UNITED STATES
SECURITIES AND EXCHANGE COMMISSION
Washington, D.C. 20549
FORM 8-K
Pursuant to Section 13 or 15(d)
of the Securities Exchange Act of 1934
Date of Report (Date of earliest event reported) January 26, 2016
NGA HoldCo, LLC
(Exact name of registrant as specified in its charter)
Nevada
(State or other jurisdiction
of incorporation)
 
0-52734
(Commission File Number)
 
20-8349236
(IRS Employer
Identification No.)
21 Waterway Avenue, Suite 150
The Woodlands, TX  77380
(Address of principal executive offices) (Zip Code)
Registrant’s telephone number, including area code 713-559-7400
(Former name or former address, if changed since last report)
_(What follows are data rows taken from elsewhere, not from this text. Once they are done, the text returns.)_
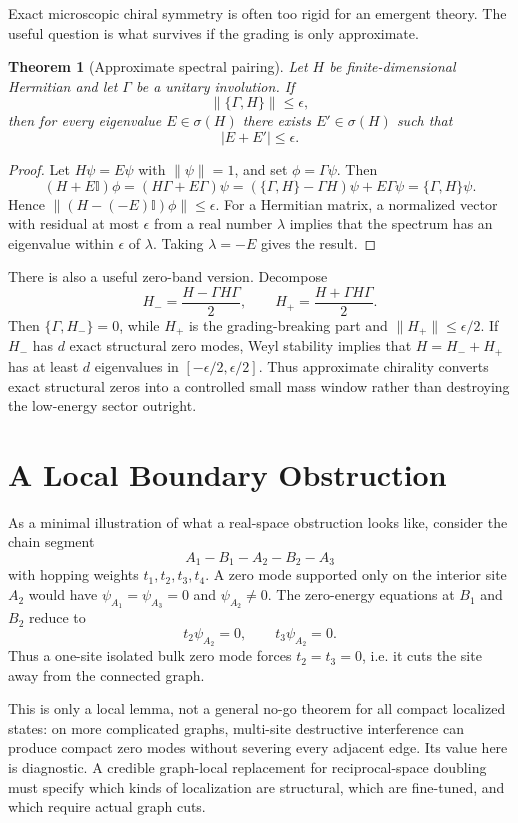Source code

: \documentclass[11pt,a4paper]{article}
\newtheorem{theorem}{Theorem}
\newcommand{\bbI}{\mathbb{I}}
\begin{document}
Exact microscopic chiral symmetry is often too rigid for an emergent theory.
The useful question is what survives if the grading is only approximate.

\begin{theorem}[Approximate spectral pairing]
Let $H$ be finite-dimensional Hermitian and let $\Gamma$ be a unitary
involution. If
\[
  \|\{\Gamma,H\}\|\leq \epsilon,
\]
then for every eigenvalue $E\in\sigma(H)$ there exists
$E'\in\sigma(H)$ such that
\[
  |E+E'|\leq \epsilon.
\]
\end{theorem}

\begin{proof}
Let $H\psi=E\psi$ with $\|\psi\|=1$, and set $\phi=\Gamma\psi$. Then
\[
  (H+E\bbI)\phi
  = (H\Gamma+E\Gamma)\psi
  = (\{\Gamma,H\}-\Gamma H)\psi+E\Gamma\psi
  = \{\Gamma,H\}\psi.
\]
Hence $\|(H-(-E)\bbI)\phi\|\leq \epsilon$. For a Hermitian matrix, a
normalized vector with residual at most $\epsilon$ from a real number
$\lambda$ implies that the spectrum has an eigenvalue within $\epsilon$ of
$\lambda$. Taking $\lambda=-E$ gives the result.
\end{proof}

There is also a useful zero-band version. Decompose
\[
  H_{-}=\frac{H-\Gamma H\Gamma}{2},\qquad
  H_{+}=\frac{H+\Gamma H\Gamma}{2}.
\]
Then $\{\Gamma,H_-\}=0$, while $H_+$ is the grading-breaking part and
$\|H_+\|\leq \epsilon/2$. If $H_-$ has $d$ exact structural zero modes, Weyl
stability implies that $H=H_-+H_+$ has at least $d$ eigenvalues in
$[-\epsilon/2,\epsilon/2]$. Thus approximate chirality converts exact
structural zeros into a controlled small mass window rather than destroying
the low-energy sector outright.

\section{A Local Boundary Obstruction}

As a minimal illustration of what a real-space obstruction looks like, consider
the chain segment
\[
  A_1 - B_1 - A_2 - B_2 - A_3
\]
with hopping weights $t_1,t_2,t_3,t_4$. A zero mode supported only on the
interior site $A_2$ would have $\psi_{A_1}=\psi_{A_3}=0$ and
$\psi_{A_2}\neq0$. The zero-energy equations at $B_1$ and $B_2$ reduce to
\[
  t_2\psi_{A_2}=0,\qquad t_3\psi_{A_2}=0.
\]
Thus a one-site isolated bulk zero mode forces $t_2=t_3=0$, i.e. it cuts the
site away from the connected graph.

This is only a local lemma, not a general no-go theorem for all compact
localized states: on more complicated graphs, multi-site destructive
interference can produce compact zero modes without severing every adjacent
edge. Its value here is diagnostic. A credible graph-local replacement for
reciprocal-space doubling must specify which kinds of localization are
structural, which are fine-tuned, and which require actual graph cuts.
\end{document}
Check the appropriate box below if the Form 8-K filing is intended to simultaneously satisfy the filing obligation of the registrant under any of the following provisions (see General Instruction A.2. below):
¨
Written communications pursuant to Rule 425 under the Securities Act
¨
Soliciting material pursuant to Rule 14a-12 under the Exchange Act
¨
Pre-commencement communications pursuant to Rule 14d-2(b) under the Exchange Act
¨
Pre-commencement communications pursuant to Rule 13e-4(c) under the Exchange Act



Item 1.01.    Entry into a Material Definitive Agreement.
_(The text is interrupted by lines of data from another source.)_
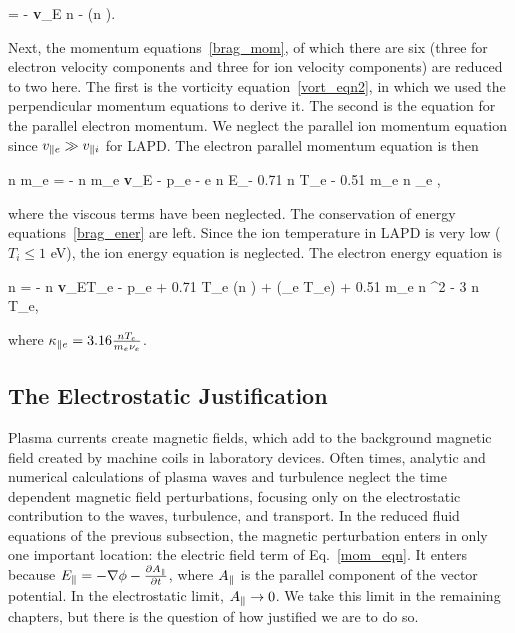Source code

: \beq
\label{cont_eqn}
 = - {\bf v}_{E} \cdot \grad n - \gradpar (n \vpe).
\eeq

Next, the momentum equations~\ref{brag_mom}, of which there are six (three for electron velocity components and three for ion velocity components) are reduced to two here. The first is the
vorticity equation~\ref{vort_eqn2}, in which we used the perpendicular momentum equations to derive it. The second is the equation for the parallel electron momentum. We neglect the parallel
ion momentum equation since $v_{\parallel e} \gg v_{\parallel i}$ for LAPD. The electron parallel momentum equation is then

\beq
\label{mom_eqn}
n m_e  = - n m_e {\bf v}_E \cdot \grad \vpe - \gradpar p_e - e n E_\para - 0.71 n \gradpar T_e - 0.51 m_e n \nu_e \vpe,
\eeq

where the viscous terms have been neglected. The conservation of energy equations~\ref{brag_ener} are left. Since the ion temperature in LAPD is very low ($T_i \leq 1$ eV), the ion energy
equation is neglected. The electron energy equation is~\cite{simakov2003}

\beq
\label{elec_ener}
 n  = -  n {\bf v}_E\cdot \grad T_e - p_e \gradpar \vpe + 0.71 T_e \grad \cdot (n \vpe) + \gradpar (\kappa_{\para e} \gradpar T_e) + 0.51 m_e n \nue \vpe^2 - 3  n \nue T_e,
\eeq

where $\kappa_{\parallel e} = 3.16 \frac{n T_e}{m_e \nu_{e}}$.

\subsection{The Electrostatic Justification}
\label{ss_es_justification}

Plasma currents create magnetic fields, which add to the background magnetic field created by machine coils in laboratory devices. Often times, analytic and numerical calculations
of plasma waves and turbulence neglect the time dependent magnetic field perturbations, focusing only on the electrostatic contribution to the waves, turbulence, and transport.
In the reduced fluid equations of the previous subsection, the magnetic perturbation enters in only one important location: the electric field term of Eq.~\ref{mom_eqn}. It enters
because $E_\parallel = -\nabla \phi - \frac{\partial A_\parallel}{\partial t}$, where $A_\parallel$ is the parallel component of the vector potential. In the electrostatic limit, $A_\parallel \rightarrow 0$. We take
this limit in the remaining chapters, but there is the question of how justified we are to do so.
On January 26, 2016, NGA AcquisitionCo, LLC (“AcquisitionCo”), the indirect wholly-owned subsidiary of NGA HoldCo, LLC (the “Company”), made a loan to Newport Global Opportunities Fund I-A LP, a Nevada limited liability company (the “Newport Fund”) in the principal amount of $4,900,000. The principal amount of the loan is due and payable 180 days following the date of the loan. Interest on the unpaid principal amount from time to time outstanding is payable at a rate of 5% per annum. The Newport Fund may, without premium or penalty, prepay all or any portion of the outstanding principal balance, provided the prepayment is accompanied by payment of the accrued interest on the amount of principal prepaid, calculated to the date of the prepayment. The promissory note evidencing the loan, which may not be assigned or transferred by the Company without the prior written consent of the Newport Fund, contains customary default provisions. The Newport Fund is an indirect investor in the Company through its investment in NGA No VoteCo, LLC. In addition, the Newport Fund, an affiliate of Newport Global Advisors LP (“Newport”), is managed by Timothy T. Janszen, Ryan Langdon and Roger A. May, who are the managers of the Company, the members and managers of NGA VoteCo, LLC, and principals of Newport. AcquisitionCo funded the loan to the Newport Fund by borrowing $4,900,000 from Credit Suisse on January 26, 2016. The loan from Credit Suisse is secured by a pledge of the shares of Eldorado Resorts, LLC common stock owned by AcquisitionCo.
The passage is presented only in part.